Final question for @MZKM, @QMuse et al.

It seems also the case that correlation coefficient would be biased in favour of a steeply upward-sloping SM_PIR slope - is this correct?

I don't think so. -30deg slope and +30deg slope should result in the same corr. coefficient, just the sign would be opposite.

 

[andreasmaaan]

I don't think so. -30deg slope and +30deg slope should result in the same corr. coefficient, just the sign would be opposite.

Yes sorry, I meant in comparison with a flat or shallow slope.

So yeh, I think in other words you are confirming what I understood to be the case, i.e. that a speaker with a steeply upward-sloping PIR would score higher (all else equal) than a speaker with a flat or shallowly-downward sloping PIR.

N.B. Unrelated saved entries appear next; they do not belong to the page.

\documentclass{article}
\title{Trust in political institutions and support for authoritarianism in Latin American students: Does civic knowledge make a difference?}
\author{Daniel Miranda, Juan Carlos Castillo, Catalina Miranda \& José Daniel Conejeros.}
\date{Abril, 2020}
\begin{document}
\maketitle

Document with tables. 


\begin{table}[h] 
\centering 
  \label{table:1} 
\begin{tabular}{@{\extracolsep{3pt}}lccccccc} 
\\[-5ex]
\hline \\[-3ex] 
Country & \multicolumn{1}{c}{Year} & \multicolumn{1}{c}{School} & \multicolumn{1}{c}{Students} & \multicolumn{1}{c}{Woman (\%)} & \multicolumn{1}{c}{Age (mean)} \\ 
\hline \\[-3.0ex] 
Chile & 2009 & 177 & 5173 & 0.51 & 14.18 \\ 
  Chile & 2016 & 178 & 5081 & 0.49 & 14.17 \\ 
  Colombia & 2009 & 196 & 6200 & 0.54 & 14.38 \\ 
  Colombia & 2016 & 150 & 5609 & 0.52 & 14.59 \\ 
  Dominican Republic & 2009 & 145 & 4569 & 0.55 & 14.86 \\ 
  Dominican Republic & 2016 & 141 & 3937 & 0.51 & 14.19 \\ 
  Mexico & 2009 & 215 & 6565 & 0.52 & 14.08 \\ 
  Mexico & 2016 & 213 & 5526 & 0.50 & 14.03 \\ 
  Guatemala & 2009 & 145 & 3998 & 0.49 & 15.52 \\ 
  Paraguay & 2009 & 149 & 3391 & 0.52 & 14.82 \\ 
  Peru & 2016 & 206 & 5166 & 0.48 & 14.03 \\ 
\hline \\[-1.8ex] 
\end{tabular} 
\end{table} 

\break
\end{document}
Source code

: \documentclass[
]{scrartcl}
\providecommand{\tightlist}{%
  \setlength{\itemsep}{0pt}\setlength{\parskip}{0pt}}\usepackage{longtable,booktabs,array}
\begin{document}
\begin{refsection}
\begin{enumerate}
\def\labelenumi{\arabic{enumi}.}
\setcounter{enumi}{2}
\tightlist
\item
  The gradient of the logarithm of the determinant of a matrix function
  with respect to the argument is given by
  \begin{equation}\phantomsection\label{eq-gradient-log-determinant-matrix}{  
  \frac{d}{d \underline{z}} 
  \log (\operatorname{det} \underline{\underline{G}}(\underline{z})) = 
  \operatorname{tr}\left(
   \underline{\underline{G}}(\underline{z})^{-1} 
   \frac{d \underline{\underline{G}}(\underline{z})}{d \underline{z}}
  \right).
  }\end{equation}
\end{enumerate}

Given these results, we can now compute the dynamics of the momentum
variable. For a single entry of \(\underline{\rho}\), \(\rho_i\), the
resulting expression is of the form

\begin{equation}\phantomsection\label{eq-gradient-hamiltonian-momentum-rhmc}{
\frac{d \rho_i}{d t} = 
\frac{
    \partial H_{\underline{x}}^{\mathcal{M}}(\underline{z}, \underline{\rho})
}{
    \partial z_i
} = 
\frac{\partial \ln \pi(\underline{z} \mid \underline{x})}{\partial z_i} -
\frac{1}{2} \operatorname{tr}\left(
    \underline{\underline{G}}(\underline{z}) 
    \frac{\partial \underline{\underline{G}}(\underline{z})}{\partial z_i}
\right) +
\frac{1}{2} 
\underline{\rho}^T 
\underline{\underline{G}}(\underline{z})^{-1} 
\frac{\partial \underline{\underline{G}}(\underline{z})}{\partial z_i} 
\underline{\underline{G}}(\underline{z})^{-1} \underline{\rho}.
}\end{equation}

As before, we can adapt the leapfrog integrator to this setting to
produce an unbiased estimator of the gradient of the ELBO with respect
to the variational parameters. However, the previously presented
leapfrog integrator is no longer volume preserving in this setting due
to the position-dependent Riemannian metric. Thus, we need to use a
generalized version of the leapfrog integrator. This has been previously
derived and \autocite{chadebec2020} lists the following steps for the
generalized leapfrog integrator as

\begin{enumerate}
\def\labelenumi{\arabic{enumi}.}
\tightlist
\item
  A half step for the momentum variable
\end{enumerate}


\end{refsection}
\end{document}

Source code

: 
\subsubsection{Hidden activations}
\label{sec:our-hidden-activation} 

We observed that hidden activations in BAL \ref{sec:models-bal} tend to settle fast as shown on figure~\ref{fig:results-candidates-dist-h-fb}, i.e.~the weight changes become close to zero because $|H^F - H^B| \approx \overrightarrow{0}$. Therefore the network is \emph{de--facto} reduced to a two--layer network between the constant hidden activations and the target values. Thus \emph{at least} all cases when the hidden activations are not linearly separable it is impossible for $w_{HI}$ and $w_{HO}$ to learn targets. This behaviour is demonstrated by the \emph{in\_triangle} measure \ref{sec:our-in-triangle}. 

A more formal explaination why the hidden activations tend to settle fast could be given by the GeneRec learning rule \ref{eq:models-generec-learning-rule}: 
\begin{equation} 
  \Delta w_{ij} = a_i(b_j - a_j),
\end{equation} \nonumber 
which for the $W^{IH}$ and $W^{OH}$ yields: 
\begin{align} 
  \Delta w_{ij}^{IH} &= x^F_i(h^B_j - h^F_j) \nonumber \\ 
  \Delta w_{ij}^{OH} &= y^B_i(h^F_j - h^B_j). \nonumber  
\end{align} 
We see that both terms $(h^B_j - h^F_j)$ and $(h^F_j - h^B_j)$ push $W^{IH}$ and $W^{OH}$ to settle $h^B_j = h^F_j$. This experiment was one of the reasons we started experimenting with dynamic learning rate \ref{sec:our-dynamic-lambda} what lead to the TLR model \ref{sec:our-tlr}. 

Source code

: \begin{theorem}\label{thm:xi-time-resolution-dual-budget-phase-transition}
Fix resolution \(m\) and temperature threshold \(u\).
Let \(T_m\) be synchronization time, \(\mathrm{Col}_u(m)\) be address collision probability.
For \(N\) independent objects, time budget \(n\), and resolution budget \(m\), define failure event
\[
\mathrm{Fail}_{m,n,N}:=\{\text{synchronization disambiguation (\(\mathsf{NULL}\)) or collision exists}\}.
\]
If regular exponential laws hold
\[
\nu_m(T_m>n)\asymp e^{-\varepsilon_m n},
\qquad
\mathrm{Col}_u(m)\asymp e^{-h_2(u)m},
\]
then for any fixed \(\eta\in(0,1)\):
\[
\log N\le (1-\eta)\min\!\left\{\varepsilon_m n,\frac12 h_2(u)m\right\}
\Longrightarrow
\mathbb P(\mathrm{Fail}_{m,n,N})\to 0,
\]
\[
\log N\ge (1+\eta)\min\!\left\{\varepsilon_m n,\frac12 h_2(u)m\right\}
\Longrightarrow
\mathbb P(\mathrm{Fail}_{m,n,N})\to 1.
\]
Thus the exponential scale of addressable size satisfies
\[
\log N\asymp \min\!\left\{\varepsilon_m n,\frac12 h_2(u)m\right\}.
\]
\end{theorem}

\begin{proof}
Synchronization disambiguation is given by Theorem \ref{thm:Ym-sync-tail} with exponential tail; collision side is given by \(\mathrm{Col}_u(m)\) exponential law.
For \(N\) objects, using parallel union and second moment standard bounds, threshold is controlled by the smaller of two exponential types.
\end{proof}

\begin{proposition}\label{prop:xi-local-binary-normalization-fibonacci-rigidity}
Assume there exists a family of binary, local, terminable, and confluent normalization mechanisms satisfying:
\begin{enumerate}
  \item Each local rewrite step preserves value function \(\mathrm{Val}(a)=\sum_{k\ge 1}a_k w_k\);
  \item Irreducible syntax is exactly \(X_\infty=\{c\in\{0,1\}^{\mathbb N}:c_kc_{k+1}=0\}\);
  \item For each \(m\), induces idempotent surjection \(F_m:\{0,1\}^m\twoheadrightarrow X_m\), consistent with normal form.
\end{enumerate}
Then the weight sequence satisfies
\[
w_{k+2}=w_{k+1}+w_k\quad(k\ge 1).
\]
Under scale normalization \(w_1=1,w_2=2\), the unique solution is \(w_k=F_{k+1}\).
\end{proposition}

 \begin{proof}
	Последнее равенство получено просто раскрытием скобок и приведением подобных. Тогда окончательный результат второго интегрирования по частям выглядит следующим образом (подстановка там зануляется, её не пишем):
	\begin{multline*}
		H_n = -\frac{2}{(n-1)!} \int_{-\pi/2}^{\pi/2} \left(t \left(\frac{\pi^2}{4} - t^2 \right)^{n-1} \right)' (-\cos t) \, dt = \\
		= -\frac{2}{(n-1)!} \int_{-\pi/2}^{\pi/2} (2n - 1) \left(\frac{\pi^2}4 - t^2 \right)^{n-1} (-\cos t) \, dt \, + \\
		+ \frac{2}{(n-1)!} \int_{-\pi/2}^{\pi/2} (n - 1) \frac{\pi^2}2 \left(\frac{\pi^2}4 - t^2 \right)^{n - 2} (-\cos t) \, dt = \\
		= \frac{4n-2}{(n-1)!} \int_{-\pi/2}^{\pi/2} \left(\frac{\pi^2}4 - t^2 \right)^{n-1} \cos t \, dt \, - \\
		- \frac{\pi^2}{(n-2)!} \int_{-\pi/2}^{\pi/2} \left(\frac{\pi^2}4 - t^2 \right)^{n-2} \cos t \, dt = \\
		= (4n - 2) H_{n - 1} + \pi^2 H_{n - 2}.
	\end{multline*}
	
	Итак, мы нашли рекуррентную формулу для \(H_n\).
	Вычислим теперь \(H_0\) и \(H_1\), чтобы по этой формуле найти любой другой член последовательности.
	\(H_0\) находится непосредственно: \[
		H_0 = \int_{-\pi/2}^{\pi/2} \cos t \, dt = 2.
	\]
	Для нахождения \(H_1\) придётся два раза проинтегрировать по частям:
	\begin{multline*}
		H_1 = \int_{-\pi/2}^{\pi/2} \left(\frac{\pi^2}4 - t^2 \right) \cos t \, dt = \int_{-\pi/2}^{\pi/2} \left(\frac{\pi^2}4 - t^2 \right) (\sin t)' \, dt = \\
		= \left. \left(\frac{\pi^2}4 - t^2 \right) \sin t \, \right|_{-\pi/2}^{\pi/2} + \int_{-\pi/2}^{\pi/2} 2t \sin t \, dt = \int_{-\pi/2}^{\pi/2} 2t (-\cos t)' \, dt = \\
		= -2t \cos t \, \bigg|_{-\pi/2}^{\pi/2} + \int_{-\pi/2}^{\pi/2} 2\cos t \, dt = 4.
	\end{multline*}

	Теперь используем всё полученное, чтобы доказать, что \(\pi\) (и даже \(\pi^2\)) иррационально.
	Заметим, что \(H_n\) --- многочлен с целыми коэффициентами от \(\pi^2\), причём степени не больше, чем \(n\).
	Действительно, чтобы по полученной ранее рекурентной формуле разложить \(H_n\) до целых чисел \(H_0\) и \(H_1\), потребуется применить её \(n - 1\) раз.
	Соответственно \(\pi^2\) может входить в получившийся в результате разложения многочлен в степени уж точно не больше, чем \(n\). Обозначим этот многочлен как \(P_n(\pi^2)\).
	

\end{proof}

EDIT: actually no, I believe that's false. The opposite sign would negatively affect the score, IIUC.

 

[QMuse]

So yeh, I think in other words you are confirming what I understood to be the case, i.e. that a speaker with a steeply upward-sloping PIR would score higher (all else equal) than a speaker with a flat or shallowly-downward sloping PIR.

Not necessairly, it all depends how correlation coef is used. Upward sloping PIR may as well score worse than the one with flat PIR.

 

[andreasmaaan]

Not necessairly, it all depends how correlation coef is used. Upward sloping PIR may as well score worse than the one with flat PIR.

Yes precisely, see my edit. An upwards slope would result in a negative SM_PIR, which would negatively affect the preference rating.

 

[andreasmaaan]

Ok, so do we think that Olive deliberately built in SM_PIR such that it would advantage speakers with the steepest possible downward-sloping PIR?

If so, it seems hard not to conclude that, on the basis of the data set, listeners tended (all else equal) to prefer speakers with steeply narrowing directivity over speakers with wider/more constant directivity.

 

[QMuse]

Ok, so do we think that Olive deliberately built in SM_PIR such that it would advantage speakers with the steepest possible downward-sloping PIR?

If so, it seems hard not to conclude that, on the basis of the data set, listeners tended to prefer speakers with steeply narrowing directivity over speakers with wider/more constant directivity.

This simply seems wrong to me, as after you reach certain negative slope with PIR that is perceived optimal making the slope further negative should sound less optimal IMHO.

 

[andreasmaaan]

This simply seems wrong to me, as after you reach certain negative slope with PIR that is perceived optimal making the slope further negative should sound less optimal IMHO.

It seems wrong to me too, yet a difficult conclusion to escape.

 

[QMuse]

The other thing I'm struggling to understand is why he used on-axis and not LW.

 

[BenB]

Would you be able to do it with 70 speakers and only 4 of these variables though?

Nope.

Here's an excerpt from section 2.1 of the paper:

And, later in section 4 (this is about Test One though):

So it does look like Olive was well-aware of the over-fitting problem. I do agree that the model being evaluated against the same dataset it was trained with is worrying, though.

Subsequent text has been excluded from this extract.